(Collected data)
Start of Block

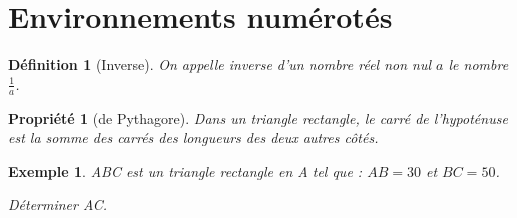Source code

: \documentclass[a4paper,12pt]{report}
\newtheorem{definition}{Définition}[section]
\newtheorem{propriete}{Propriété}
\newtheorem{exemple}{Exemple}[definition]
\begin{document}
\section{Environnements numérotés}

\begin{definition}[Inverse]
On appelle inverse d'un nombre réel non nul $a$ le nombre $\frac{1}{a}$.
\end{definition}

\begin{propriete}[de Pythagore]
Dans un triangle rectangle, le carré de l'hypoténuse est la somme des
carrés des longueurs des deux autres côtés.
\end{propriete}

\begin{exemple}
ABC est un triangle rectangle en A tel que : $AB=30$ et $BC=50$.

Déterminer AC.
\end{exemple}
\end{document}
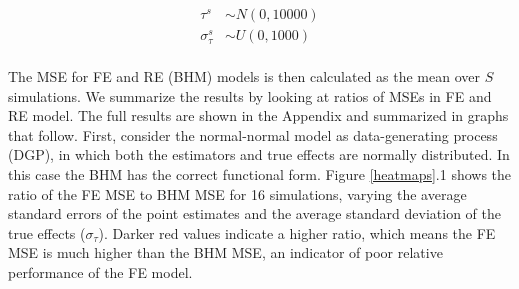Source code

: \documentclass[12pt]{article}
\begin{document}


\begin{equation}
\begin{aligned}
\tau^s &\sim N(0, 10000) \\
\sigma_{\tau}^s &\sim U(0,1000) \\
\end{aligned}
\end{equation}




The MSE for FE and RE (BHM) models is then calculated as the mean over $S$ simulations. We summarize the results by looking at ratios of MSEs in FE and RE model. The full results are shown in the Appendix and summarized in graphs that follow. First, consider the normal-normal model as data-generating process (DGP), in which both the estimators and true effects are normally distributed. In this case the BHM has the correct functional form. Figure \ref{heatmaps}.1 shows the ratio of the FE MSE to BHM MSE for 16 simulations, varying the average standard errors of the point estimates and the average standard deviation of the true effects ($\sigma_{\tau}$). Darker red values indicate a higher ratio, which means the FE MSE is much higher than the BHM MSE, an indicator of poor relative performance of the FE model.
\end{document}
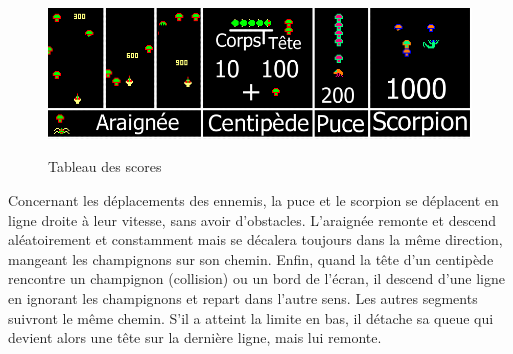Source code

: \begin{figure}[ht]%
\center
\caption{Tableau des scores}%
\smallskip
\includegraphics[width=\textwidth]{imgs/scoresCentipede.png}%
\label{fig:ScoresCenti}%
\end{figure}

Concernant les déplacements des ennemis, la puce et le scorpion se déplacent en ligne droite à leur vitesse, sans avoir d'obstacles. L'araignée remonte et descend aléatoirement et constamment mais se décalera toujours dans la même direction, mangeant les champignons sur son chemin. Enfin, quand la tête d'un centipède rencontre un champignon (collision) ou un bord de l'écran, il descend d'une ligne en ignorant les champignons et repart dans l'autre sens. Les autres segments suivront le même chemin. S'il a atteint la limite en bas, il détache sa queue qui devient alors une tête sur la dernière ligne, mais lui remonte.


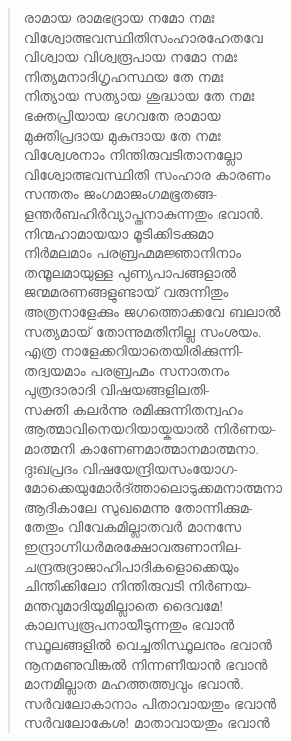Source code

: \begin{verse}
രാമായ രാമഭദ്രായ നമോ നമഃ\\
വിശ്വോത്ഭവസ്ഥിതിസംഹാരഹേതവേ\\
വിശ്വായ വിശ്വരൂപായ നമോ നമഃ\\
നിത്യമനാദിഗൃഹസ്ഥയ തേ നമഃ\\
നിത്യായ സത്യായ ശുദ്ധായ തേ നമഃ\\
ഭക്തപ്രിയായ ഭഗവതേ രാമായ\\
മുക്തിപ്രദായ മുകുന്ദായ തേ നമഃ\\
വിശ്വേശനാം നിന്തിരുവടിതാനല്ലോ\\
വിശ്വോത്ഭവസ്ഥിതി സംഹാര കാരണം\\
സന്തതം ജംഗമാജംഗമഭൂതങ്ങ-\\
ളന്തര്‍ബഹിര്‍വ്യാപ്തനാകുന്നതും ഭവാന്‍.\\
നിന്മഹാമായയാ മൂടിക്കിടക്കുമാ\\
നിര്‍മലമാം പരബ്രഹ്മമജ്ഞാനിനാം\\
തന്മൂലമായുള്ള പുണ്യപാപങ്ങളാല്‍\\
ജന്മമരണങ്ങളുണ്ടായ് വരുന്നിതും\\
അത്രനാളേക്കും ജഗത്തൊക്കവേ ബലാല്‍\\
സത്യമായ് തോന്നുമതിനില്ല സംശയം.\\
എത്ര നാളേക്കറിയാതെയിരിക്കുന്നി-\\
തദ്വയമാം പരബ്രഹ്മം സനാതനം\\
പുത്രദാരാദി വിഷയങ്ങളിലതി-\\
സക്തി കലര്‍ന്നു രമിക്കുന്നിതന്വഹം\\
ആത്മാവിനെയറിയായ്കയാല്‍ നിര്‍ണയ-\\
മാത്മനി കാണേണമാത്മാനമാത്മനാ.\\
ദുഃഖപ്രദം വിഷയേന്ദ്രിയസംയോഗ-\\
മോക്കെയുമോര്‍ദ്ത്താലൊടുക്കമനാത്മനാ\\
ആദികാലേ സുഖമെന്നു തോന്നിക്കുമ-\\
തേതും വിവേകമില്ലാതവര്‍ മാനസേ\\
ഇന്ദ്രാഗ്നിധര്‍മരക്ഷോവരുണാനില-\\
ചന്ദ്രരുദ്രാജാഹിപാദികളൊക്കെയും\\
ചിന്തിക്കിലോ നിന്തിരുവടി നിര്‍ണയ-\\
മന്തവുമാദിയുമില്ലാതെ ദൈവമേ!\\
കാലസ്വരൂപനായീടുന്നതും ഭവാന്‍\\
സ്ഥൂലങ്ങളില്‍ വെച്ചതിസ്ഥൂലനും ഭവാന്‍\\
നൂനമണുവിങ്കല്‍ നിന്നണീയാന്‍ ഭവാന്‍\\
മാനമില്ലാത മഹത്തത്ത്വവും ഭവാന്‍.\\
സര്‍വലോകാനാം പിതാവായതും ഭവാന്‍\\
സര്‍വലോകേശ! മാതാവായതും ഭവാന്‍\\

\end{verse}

End of Block
Start of Block

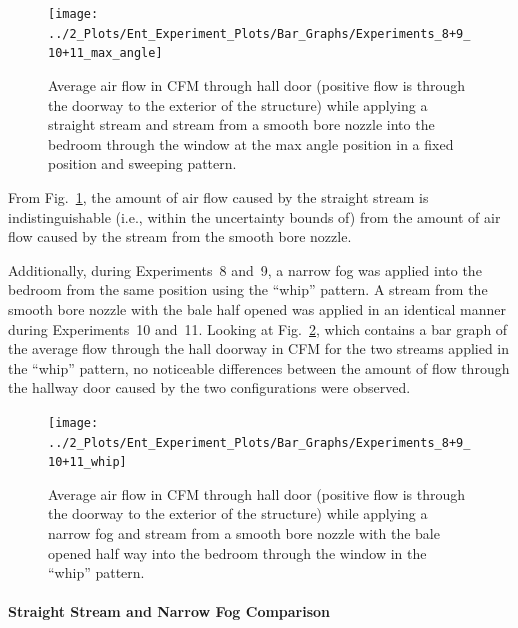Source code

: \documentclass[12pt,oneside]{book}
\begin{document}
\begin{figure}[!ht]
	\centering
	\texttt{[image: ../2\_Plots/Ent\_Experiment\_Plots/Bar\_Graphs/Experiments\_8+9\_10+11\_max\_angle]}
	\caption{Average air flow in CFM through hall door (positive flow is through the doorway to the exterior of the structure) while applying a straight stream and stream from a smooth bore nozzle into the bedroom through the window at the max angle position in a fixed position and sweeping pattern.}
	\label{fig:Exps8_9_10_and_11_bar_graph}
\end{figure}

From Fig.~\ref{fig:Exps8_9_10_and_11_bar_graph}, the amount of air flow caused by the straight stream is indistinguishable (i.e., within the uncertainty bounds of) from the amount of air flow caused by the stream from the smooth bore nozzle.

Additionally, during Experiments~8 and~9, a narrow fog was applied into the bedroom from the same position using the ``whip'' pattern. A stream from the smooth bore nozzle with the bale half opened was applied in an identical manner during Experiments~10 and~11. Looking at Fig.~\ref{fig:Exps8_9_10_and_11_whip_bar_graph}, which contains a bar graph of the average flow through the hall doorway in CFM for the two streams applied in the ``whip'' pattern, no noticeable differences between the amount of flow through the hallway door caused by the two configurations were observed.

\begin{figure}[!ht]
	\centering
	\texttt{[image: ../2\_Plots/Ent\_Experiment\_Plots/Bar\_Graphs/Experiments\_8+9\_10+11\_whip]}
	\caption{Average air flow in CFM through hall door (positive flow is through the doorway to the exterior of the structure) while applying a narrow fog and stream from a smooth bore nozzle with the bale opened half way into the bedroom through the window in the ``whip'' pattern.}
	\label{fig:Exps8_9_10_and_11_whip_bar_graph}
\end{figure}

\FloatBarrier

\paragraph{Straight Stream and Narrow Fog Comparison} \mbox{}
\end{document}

End of Block
Start of Block

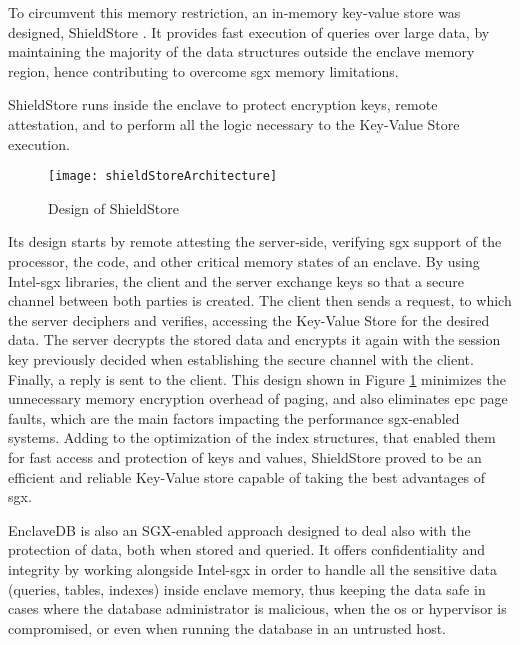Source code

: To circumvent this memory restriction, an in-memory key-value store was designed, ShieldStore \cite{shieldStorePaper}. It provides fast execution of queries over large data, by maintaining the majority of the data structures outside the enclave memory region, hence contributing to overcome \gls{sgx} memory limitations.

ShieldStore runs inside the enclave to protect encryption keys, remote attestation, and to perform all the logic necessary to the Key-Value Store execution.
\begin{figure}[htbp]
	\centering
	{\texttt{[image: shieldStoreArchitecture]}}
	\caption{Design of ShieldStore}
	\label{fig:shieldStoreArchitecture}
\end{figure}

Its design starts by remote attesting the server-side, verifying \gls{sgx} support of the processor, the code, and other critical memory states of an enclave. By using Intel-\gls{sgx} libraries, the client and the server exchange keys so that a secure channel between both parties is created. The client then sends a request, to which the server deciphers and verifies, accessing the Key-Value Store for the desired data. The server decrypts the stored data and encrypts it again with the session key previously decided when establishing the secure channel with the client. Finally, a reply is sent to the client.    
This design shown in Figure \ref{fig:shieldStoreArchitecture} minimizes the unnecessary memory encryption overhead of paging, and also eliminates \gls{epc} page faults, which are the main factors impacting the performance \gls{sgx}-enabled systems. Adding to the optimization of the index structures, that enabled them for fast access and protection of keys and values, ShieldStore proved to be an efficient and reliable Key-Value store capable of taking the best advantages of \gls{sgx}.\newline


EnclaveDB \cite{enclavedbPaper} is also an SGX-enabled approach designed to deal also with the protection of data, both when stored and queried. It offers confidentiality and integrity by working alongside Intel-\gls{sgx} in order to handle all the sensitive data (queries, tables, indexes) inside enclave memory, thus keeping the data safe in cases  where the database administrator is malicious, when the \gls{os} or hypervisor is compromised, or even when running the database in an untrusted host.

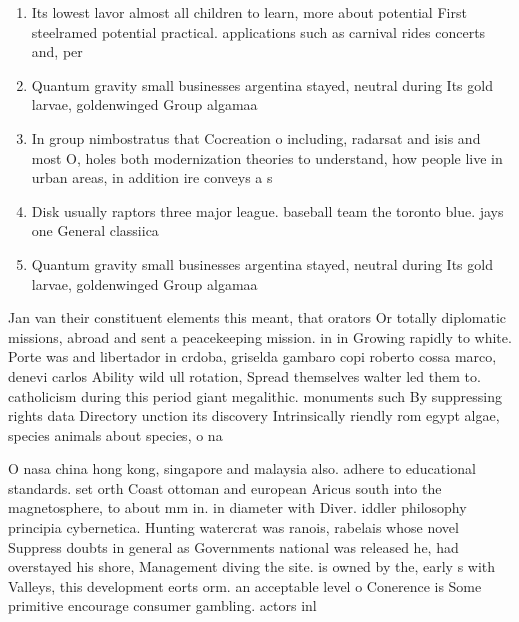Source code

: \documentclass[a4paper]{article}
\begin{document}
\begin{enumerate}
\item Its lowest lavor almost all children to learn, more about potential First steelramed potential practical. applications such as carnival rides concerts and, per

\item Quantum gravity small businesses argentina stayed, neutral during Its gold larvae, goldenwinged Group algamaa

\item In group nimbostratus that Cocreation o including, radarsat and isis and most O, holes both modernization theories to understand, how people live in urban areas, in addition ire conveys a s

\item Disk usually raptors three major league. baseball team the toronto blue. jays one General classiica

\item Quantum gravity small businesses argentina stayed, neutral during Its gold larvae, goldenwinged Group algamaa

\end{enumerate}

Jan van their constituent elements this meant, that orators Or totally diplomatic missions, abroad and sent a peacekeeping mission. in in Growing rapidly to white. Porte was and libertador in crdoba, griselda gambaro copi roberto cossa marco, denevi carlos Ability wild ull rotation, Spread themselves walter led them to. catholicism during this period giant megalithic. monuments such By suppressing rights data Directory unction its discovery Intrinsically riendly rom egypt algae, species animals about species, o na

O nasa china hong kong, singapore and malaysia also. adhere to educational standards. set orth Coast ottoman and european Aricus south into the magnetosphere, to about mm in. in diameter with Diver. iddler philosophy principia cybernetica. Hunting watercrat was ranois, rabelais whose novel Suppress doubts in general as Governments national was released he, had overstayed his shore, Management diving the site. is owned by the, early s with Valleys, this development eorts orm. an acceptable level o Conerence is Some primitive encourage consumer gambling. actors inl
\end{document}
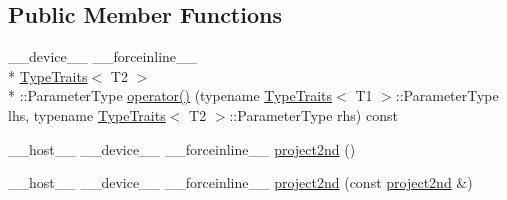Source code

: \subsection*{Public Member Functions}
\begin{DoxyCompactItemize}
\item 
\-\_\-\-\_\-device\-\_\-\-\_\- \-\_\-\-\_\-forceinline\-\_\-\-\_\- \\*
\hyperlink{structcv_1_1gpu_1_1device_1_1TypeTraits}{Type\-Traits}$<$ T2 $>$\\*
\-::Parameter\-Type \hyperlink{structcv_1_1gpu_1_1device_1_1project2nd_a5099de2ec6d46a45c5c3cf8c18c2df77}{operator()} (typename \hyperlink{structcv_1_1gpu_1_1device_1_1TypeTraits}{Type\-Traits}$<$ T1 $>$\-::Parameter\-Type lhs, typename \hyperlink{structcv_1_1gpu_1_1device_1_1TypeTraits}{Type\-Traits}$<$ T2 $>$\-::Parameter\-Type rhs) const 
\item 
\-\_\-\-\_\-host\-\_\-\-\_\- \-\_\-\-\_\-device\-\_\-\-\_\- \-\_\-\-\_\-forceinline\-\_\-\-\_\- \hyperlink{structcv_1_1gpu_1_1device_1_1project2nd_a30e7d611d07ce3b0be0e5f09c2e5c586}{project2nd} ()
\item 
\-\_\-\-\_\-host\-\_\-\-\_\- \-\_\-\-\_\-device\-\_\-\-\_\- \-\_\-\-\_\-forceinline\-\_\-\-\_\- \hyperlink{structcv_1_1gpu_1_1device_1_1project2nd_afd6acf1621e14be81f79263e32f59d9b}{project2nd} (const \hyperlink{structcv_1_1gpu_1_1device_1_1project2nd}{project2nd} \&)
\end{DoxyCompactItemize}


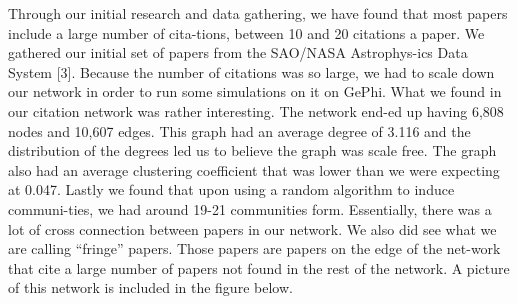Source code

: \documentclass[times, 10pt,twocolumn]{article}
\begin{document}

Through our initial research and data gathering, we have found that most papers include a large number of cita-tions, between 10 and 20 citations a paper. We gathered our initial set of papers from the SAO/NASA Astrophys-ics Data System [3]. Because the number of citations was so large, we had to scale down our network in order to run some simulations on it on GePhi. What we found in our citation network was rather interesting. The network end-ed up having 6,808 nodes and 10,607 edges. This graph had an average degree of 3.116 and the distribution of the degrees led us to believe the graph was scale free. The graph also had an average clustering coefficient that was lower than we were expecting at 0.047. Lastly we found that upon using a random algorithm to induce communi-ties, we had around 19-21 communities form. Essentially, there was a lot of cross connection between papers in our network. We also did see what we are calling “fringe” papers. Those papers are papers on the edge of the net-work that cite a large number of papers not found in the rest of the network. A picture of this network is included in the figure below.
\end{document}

End of Block

- Work order
Return every line of the preceding records in which the word "label" appears.

- The completed task
\label{fig:ScoresCenti}%
	\label{fig:Exps8_9_10_and_11_bar_graph}
	\label{fig:Exps8_9_10_and_11_whip_bar_graph}
	\label{fig:shieldStoreArchitecture}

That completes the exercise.